Japan’s penis festival is properly called Kanamara Matsuri. It happens once a year in Kawasakidaishi in Kawasaki, usually the first Sunday of April. It typically starts at 11am day of and is free to attend and check out.
As you’d expect, it’s a gathering of people celebrating dicks of all kinds: statue ones, candy ones, candle ones, and even drawings of dicks. There is no shortage of imaginations running wild or phalluses at the penis festival (as you’d expect). Surprisingly, I didn’t see any real ones just flapping around like you would during the somewhat similarly themed and popular Gay Pride in San Francisco (though apparently the Hadaka Matsuri is kind of like that).
What Do You Do at the Penis Festival?
In my experience, the festival gets pretty nuts. Pun intended.
The truth is, the penis festival isn’t just a strange tourist attraction for bewildered foreigners. The festival is actually supposed to promote HIV awareness. It takes place at the Kanayama Shrine, where the centerpiece is this giant iron dong.
This iron phallus is a symbol based on the story around vagina dentata, or vagina with teeth. Legend has it that a sharp-toothed demon hid inside the vagina of the woman it had fallen in love with and deterred any would-be suitors. Ergo, they’d get their dicks bitten right off. In other words, it’s a metaphor about having STDs, which was common at the time. In order to fight this demon (and probably finally get some), she requested a blacksmith to fashion together this unbreakable ding-dong to, in turn, break the demon’s teeth. And so, the iron dick became a venerated item since…
For some, the festival is a symbol of fertility and a peaceful marriage. At one point, it was popular among prostitutes who prayed for protection against STDs.
It has elements of most festivals in Japan, but the penis festival is special beyond the obvious reasons. It’s more celebratory of LGBT culture, uncharacteristically expressive and overt of Japanese people, and a place where you can show respect by not taking yourself that seriously.
Throughout the festival, you just go to observe the mikoshi parades, watch some people dance, eat various festival foods, and high-five fellow attendees who are sucking on dick candy–whoa, come again?
Dick candy. You get to buy them. They come in various shapes, sizes, colors, and (presumably) flavors.
These dick lollipops aren’t just hilariously phallic; they’re straight-up edible dick molds. The entire time I was paranoid that I’d be caught on camera somewhere by someone with a freeze frame of me obscenely licking this lollipop. The one I bought didn’t taste like anything. Disappointing.

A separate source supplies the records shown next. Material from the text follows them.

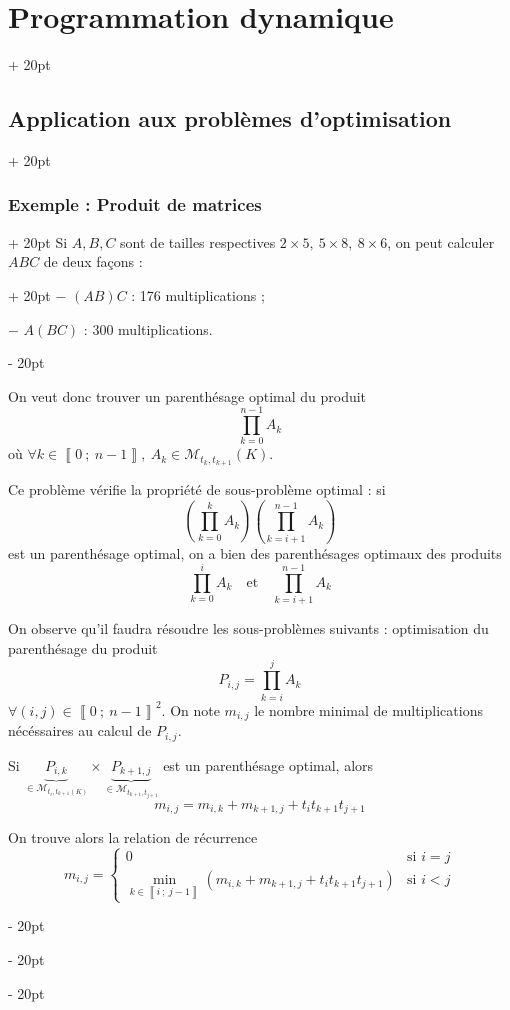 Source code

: \documentclass[a4paper, 12pt, twoside]{article}
\newcommand{\nset}[2]{\left\llbracket #1\ ;\ #2 \right\rrbracket}
\newcommand{\lr}[1]{\left( #1 \right)}
\newcommand{\ind}[1][20pt]{\advance\leftskip + #1}
\newcommand{\deind}[1][20pt]{\advance\leftskip - #1}
\newenvironment{indt}[2][20pt]{#2 \par \ind[#1]}{\par \deind} %
\begin{document}
\begin{indt}{\section{Programmation dynamique}}
\begin{indt}{\subsection{Application aux problèmes d'optimisation}}
\begin{indt}{\subsubsection{Exemple : Produit de matrices}}
                \begin{indt}{Si $A, B, C$ sont de tailles respectives $2 \times 5,\ 5 \times 8,\ 8 \times 6$, on peut calculer $ABC$ de deux façons :}
                    $-$ $(AB)C$ : 176 multiplications ;
                    
                    $-$ $A(BC)$ : 300 multiplications.
                \end{indt}
                
                On veut donc trouver un parenthésage optimal du produit
                    \[ \prod_{k = 0}^{n - 1} A_k \]
                où $\forall k \in \nset{0}{n - 1},\ A_k \in \mathcal M_{t_k, t_{k + 1}} (K)$.
                
                \vspace{12pt}
                
                Ce problème vérifie la propriété de sous-problème optimal : si
                    \[ \lr{ \prod_{k = 0}^k A_k } \lr{ \prod_{k = i + 1}^{n - 1} A_k } \]
                est un parenthésage optimal, on a bien des parenthésages optimaux des produits
                    \[ \prod_{k = 0}^i A_k \quad \text{et} \quad \prod_{k = i + 1}^{n - 1} A_k \]
                
                On observe qu'il faudra résoudre les sous-problèmes suivants : optimisation du parenthésage du produit
                    \[ P_{i, j} = \prod_{k = i}^j A_k \]
                $\forall (i, j) \in \nset 0 {n - 1}^2$. On note $m_{i, j}$ le nombre minimal de multiplications nécéssaires au calcul de $P_{i, j}$.
                
                Si $\underbrace{P_{i, k}}_{\in \mathcal M_{t_i, t_{k + 1} (K)}} \times \underbrace{P_{k + 1, j}}_{\in \mathcal M_{t_{k + 1}, t_{j + 1}}}$ est un parenthésage optimal, alors
                    \[ m_{i, j} = m_{i, k} + m_{k + 1, j} + t_i t_{k + 1} t_{j + 1} \]
                
                On trouve alors la relation de récurrence
                    \[
                        m_{i, j} =
                        \left\{
                        \begin{array}{ll}
                            0
                            & \text{si $i = j$}
                            \\
                            \min\limits_{k \in \nset{i}{j - 1}} \lr{ m_{i, k} + m_{k + 1, j} + t_i t_{k + 1} t_{j + 1} }
                            & \text{si $i < j$}
                        \end{array}
                        \right.
                    \]
                

\end{indt}
\end{indt}
\end{indt}
\end{document}
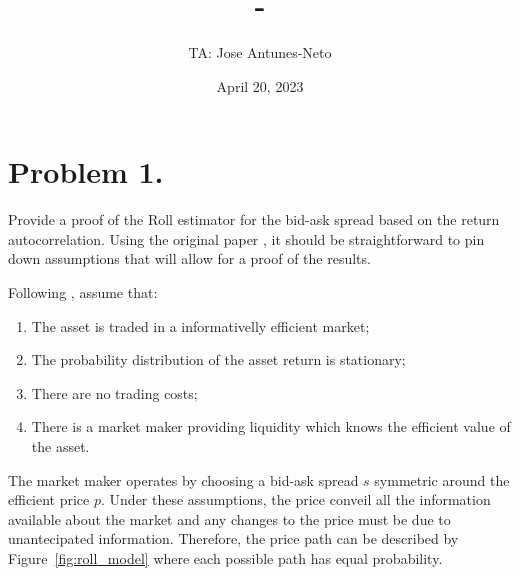 \documentclass[12pt,twoside]{article}
\title{\course-\assignment}
\author{TA: Jose Antunes-Neto}
\date{April 20, 2023}
\begin{document}
\nocite{*}
\maketitle

\section{Problem 1.}
Provide a proof of the Roll estimator for the bid-ask spread based on the return autocorrelation. Using the original paper \citep{roll1984simple}, it should be straightforward to pin down assumptions that will allow for a proof of the results.

\begin{solution}
    Following \citet{roll1984simple}, assume that:
    \begin{enumerate}[label = \arabic*)]
        \item The asset is traded in a informativelly efficient market;
        \item The probability distribution of the asset return is stationary;
        \item There are no trading costs;
        \item There is a market maker providing liquidity which knows the efficient value of the asset.
    \end{enumerate}
    The market maker operates by choosing a bid-ask spread \(s\) symmetric around the efficient price \(p\). Under these assumptions, the price conveil all the information available about the market and any changes to the price must be due to unantecipated information. Therefore, the price path can be described by Figure~\ref{fig:roll_model} where each possible path has equal probability.
    \begin{figure}[!htbp]
        \centering
\end{figure}
\end{solution}
\end{document}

Unsurprisingly, the festival consisted of mostly foreigners like me who were really just keen on chortling at the spectacle and the quirkiness of it all (and making dick jokes). The most noteworthy thing is the famous “Elizabeth Mikoshi” which is a giant pink penis float and was apparently donated by a drag queen named…Elizabeth! Around noontime, it’s carried by men in drag to the shrine, where the street parade begins. The Elizabeth, along with one or two other penis floats, are carried throughout the streets at around 1p.m. Unfortunately, I didn’t get to see the pink float up close in person.
Overall, “nuts” doesn’t quite describe the energy, atmosphere, and the serious ridiculousness of it all.